Panama Canal congestion eases on the week

Scarce slot availability in Europe and tepid demand in Asia pushed down US Gulf Coast FOB daily export cargo values for the fourth straight week Jan. 11-18.

The drop was tempered by a further decline in shipping rates, which was supportive of netbacks.

Traders said volatility in delivered prices was making it difficult to determine fair value for FOB cargoes.

"No one would buy FOB now if you do not have a slot in Europe," said an Atlantic-based trader.

S&P Global Platts assessed the Gulf Coast Marker for March at $21.90/MMBtu Jan. 18, up 60 cents from the day before, but down $2.85/MMBtu from the beginning of the week. A month earlier, Dec. 21, GCM hit an all-time high of $54.95/MMBtu. Since then, delivered prices in Europe have fallen sharply overall, although they have been up and down from day to day, in a nod to the volatility in the market.

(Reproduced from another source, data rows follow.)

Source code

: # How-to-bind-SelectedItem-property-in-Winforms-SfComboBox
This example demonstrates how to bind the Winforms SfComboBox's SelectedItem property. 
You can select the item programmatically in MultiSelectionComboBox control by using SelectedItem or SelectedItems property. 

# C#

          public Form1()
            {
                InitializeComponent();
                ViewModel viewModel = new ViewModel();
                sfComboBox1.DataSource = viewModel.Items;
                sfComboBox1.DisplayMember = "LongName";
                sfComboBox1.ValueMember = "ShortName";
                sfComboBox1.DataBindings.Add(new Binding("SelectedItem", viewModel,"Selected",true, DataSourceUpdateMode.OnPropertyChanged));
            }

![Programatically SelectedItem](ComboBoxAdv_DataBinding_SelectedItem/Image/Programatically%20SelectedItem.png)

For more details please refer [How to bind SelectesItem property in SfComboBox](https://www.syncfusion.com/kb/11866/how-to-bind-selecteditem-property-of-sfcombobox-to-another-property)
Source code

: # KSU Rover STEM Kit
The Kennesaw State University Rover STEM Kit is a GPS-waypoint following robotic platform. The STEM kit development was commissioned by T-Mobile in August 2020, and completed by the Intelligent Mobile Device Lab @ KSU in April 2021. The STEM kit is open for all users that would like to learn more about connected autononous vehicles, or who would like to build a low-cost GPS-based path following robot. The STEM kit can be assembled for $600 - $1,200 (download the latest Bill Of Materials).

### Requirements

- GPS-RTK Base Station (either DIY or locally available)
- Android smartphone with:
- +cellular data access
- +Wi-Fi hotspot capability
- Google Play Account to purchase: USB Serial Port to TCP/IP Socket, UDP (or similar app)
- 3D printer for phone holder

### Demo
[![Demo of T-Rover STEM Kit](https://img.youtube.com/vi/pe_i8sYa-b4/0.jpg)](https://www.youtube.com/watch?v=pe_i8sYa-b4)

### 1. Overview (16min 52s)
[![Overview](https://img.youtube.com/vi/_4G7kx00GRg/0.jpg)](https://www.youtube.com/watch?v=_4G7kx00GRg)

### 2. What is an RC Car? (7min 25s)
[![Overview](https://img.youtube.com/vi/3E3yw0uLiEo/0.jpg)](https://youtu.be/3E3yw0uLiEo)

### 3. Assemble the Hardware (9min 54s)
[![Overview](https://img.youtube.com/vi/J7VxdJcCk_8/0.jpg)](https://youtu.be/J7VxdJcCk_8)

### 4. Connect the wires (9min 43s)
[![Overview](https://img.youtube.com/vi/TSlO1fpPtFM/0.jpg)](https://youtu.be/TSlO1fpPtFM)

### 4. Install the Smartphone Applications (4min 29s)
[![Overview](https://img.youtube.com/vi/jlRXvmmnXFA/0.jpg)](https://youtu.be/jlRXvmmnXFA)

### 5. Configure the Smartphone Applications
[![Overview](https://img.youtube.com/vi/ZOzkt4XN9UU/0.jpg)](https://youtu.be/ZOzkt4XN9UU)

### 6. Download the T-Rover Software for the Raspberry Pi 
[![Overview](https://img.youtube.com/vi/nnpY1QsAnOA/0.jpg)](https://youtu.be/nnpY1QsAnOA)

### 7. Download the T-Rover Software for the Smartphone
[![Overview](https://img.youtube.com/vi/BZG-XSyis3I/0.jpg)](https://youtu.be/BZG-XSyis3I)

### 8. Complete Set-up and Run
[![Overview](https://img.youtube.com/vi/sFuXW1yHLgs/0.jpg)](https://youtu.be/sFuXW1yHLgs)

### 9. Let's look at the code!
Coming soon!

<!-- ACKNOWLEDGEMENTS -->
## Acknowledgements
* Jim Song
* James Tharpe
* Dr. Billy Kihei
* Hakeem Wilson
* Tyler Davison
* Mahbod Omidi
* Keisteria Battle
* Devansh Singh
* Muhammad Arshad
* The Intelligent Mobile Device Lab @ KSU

GCM still ended the most recent week up more than fourfold from the same day a year earlier. Relatively robust netbacks have continued to provide an incentive for high utilization at US LNG export terminals.

During the most recent week, feedgas nominations rose at US liquefaction terminals to an average of 12.9 Bcf/d, Platts Analytics data showed.

The main driver was Cheniere Energy's Sabine Pass terminal in Louisiana, with the facility nominating, on average, 4.9 Bcf/d during the week, about 16% higher than the previous week. All the other terminals showed similar feedgas nomination levels as in the previous week, except Kinder Morgan's Elba Liquefaction in Georgia, where flows declined slightly week on week.

Venture Global LNG received approval from US regulators Jan. 12 to flow gas to the first two LNG trains at its Calcasieu Pass terminal in Louisiana, as commissioning toward startup continues. The 18-train facility will have a capacity of 10 million mt/year once it fully ramps up.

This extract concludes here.